▶
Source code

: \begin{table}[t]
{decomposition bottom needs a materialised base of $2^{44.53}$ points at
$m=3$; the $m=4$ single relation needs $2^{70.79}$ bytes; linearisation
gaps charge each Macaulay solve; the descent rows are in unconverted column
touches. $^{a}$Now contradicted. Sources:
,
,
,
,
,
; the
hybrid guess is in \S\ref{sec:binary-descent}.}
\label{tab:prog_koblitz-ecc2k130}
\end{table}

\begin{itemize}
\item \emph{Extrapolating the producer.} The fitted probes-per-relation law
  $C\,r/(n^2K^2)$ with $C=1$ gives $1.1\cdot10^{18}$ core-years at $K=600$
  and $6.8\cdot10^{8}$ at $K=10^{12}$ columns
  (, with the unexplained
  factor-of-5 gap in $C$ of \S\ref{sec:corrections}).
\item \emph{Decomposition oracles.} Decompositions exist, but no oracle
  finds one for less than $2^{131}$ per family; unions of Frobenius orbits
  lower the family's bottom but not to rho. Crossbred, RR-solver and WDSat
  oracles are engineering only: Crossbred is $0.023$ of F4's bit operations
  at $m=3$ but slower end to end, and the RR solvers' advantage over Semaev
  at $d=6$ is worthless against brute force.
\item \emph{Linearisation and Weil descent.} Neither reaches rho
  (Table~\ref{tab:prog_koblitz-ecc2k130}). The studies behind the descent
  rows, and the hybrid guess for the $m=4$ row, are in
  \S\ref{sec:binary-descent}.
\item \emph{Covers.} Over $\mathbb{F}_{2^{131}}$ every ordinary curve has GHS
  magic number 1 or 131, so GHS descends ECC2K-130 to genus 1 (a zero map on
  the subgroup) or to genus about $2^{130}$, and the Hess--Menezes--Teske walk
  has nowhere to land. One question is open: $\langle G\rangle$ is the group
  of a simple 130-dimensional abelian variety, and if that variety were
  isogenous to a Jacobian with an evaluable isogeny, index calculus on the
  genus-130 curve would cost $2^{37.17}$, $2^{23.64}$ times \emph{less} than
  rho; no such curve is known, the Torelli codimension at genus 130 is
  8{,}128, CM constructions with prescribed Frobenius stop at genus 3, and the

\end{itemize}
◀
Filter the records above down to the lines that hold the string "needs".

{decomposition bottom needs a materialised base of $2^{44.53}$ points at
$m=3$; the $m=4$ single relation needs $2^{70.79}$ bytes; linearisation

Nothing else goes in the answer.